When I first found out that The Enlightened Bracketologist was going to be published, I sent frenzied emails to basically everyone I knew who was a sports fan/writer: "HOW DID WE NOT THINK OF THIS?!?!"
I fully admit: I have a bracket fetish. And so if, like me, you think that the NCAA Tournament's bracket structure is the most perfect thing in all of sports, then you will also agree that a book's premise is also damn near perfect:
Applying the "bracket" system to solve any/every argument.
Let me put it this way: It's cool enough that I would buy it in its current hardback edition for display on a coffee table. (At least it's displayed that way on mine.)
The authors scored a coup by writing very little of the book themselves. Even better: They got experts in each bracket's field to supply the seeding and the projection of how the bracket would advance:
Some of my favorites: Roz Chast on "Animation Characters"; Stanley Bing on "Corporate Jargon"; Stefan Fatsis on "Scrabble Words"; Jeff MacGregor on "NASCAR Phrases"; Steven Garvey on "Baby Boy Names" and Michael Solomon on "Jew/Not a Jew."

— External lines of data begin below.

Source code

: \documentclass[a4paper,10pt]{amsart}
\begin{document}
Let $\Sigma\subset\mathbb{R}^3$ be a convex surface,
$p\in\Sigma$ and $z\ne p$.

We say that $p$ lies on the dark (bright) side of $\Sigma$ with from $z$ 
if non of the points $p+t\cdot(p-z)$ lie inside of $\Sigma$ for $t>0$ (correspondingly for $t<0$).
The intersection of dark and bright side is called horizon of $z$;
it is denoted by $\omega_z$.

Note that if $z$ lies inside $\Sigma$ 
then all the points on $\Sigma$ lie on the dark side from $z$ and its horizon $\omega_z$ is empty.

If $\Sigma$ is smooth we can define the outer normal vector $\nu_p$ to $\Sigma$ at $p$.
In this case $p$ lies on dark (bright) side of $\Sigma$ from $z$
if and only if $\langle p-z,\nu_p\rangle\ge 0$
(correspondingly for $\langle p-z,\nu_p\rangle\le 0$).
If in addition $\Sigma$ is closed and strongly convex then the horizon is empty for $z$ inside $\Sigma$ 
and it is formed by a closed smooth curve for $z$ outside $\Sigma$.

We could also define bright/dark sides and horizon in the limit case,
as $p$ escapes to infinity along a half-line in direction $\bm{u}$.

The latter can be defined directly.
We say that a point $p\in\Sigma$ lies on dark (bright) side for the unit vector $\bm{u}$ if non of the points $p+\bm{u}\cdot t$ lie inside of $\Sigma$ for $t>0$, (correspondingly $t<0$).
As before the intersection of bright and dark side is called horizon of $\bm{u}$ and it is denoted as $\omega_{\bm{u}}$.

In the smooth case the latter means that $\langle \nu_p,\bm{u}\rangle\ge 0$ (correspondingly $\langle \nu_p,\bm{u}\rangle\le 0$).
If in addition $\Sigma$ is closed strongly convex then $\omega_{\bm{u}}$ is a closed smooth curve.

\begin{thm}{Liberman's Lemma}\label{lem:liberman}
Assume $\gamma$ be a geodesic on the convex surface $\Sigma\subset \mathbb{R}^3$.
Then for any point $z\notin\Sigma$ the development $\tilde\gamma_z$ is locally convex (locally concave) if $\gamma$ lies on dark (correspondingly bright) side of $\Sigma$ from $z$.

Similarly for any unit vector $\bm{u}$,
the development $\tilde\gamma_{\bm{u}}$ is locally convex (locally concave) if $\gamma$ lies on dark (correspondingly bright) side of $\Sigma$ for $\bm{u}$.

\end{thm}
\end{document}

In terms of sports-specific brackets, they include March Madness Moments (naturally); Baseball Myths, Celebrity Sports Couples, Spotscaster Signature Calls, Golf Swing Thoughts, Innovations in Sports, Magical Sports Numbers, NASCAR Phrases, Sport/Not a Sport and Sports Books -- that's nearly 10 percent of the book, as it should be.

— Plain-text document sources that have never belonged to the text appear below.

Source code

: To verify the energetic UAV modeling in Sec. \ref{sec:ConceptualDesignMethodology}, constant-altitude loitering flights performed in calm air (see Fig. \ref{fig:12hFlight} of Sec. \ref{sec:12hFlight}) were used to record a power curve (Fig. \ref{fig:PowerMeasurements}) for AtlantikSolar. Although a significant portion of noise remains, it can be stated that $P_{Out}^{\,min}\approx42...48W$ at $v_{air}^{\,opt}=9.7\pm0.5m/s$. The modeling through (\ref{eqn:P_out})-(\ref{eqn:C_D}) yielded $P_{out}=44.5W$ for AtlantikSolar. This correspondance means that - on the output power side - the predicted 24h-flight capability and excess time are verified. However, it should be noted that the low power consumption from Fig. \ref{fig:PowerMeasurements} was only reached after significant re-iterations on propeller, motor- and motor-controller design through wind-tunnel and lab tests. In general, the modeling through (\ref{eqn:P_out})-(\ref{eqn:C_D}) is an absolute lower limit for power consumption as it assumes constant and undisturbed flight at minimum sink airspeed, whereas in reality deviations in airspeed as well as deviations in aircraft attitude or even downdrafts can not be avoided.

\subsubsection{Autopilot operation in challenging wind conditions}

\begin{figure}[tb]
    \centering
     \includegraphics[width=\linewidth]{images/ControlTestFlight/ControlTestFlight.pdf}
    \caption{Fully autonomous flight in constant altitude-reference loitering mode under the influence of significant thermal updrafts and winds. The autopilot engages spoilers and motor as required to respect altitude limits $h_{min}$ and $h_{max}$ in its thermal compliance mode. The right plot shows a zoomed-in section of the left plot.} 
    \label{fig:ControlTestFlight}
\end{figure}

Editors Mark Reiter and Richard Sandomir (who you might know as the New York Times' sports media columnist) obviously had a ton of fun putting this together, and it shows.

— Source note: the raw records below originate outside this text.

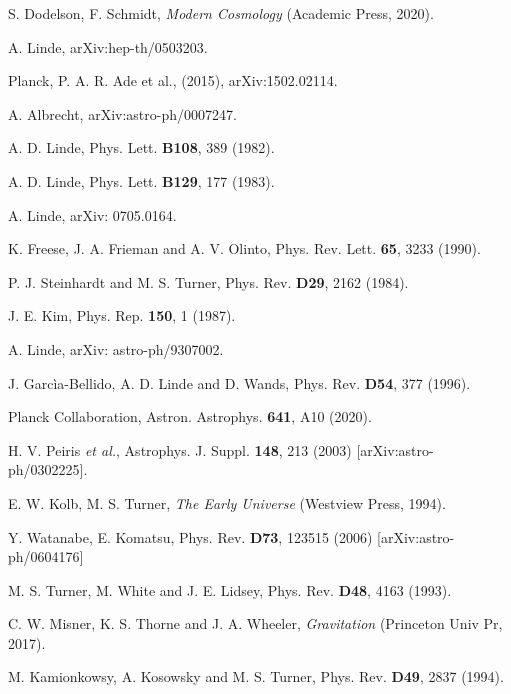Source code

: \documentclass[11pt,a4paper,twoside]{book}
\begin{document}
\begin{thebibliography}{2}
	 S. Dodelson, F. Schmidt, \emph{Modern Cosmology} (Academic Press, 2020).
	
	 A. Linde, arXiv:hep-th/0503203.
	
	 Planck, P. A. R. Ade et al., (2015), arXiv:1502.02114.
	
	 A. Albrecht, arXiv:astro-ph/0007247.
	
	 A. D. Linde, Phys. Lett. \textbf{B108}, 389 (1982).
	
	 A. D. Linde, Phys. Lett. \textbf{B129}, 177  (1983).  
	
	 A. Linde, arXiv: 0705.0164. 
	
	 K. Freese, J. A. Frieman and A. V. Olinto, Phys. Rev. Lett. \textbf{65}, 3233 (1990).
	
	 P. J. Steinhardt and M. S. Turner, Phys. Rev. \textbf{D29}, 2162 (1984).
	
	 J. E. Kim, Phys. Rep. \textbf{150}, 1 (1987).
	
	 A. Linde, arXiv: astro-ph/9307002.
	
	 J. Garcìa-Bellido, A. D. Linde and D. Wands, Phys. Rev. \textbf{D54}, 377 (1996).
	
	 Planck Collaboration, Astron. Astrophys. \textbf{641}, A10 (2020).
	
	 H. V. Peiris \textit{et al.}, Astrophys. J. Suppl. \textbf{148}, 213 (2003) [arXiv:astro-ph/0302225].
	
	 E. W. Kolb, M. S. Turner, \textit{The Early Universe} (Westview Press, 1994).
	
	 Y. Watanabe, E. Komatsu, Phys. Rev. \textbf{D73}, 123515 (2006) [arXiv:astro-ph/0604176]
	
	 M. S. Turner, M. White and J. E. Lidsey, Phys. Rev. \textbf{D48}, 4163 (1993).
	
	 C. W. Misner, K. S. Thorne and J. A. Wheeler, \textit{Gravitation} (Princeton Univ Pr, 2017).
	
	 M. Kamionkowsy, A. Kosowsky and M. S. Turner, Phys. Rev. \textbf{D49}, 2837 (1994).
	

\end{thebibliography}
\end{document}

If I was more clever (and had better knowledge of HTML), I would have done a meta-bracket of the book's bracket topics, but that's probably the best feature of the book:
As much as an "enlightened" look at some of the great arguments of our time, it can inspire countless more bracket-driven arguments. (Frankly, it sounds like a hell of a party game.)
I can just imagine that Reiter and Sandomir are already at work on a sequel. I just hope they ask me to participate. If not, I'll be sitting at home, doing them in my head anyway.
It's really one of the most fun books I have ever come across, and I highly recommend it.
-- D.S.
3 comments:
The real question is... are there 64 chapters? 32? 16?
Is there a play-in chapter to decide what becomes the "Foreword"?
Sorry, I'm having a little too much fun with this. Might have to actually read the book before I rip on it...
...and what's with a guy named Steve Garvey determining names for lots of children? that's a bit odd....
I can second DS on this. I ordered it off of Amazon a couple weeks ago. It's fun and makes for some lively drunken debate.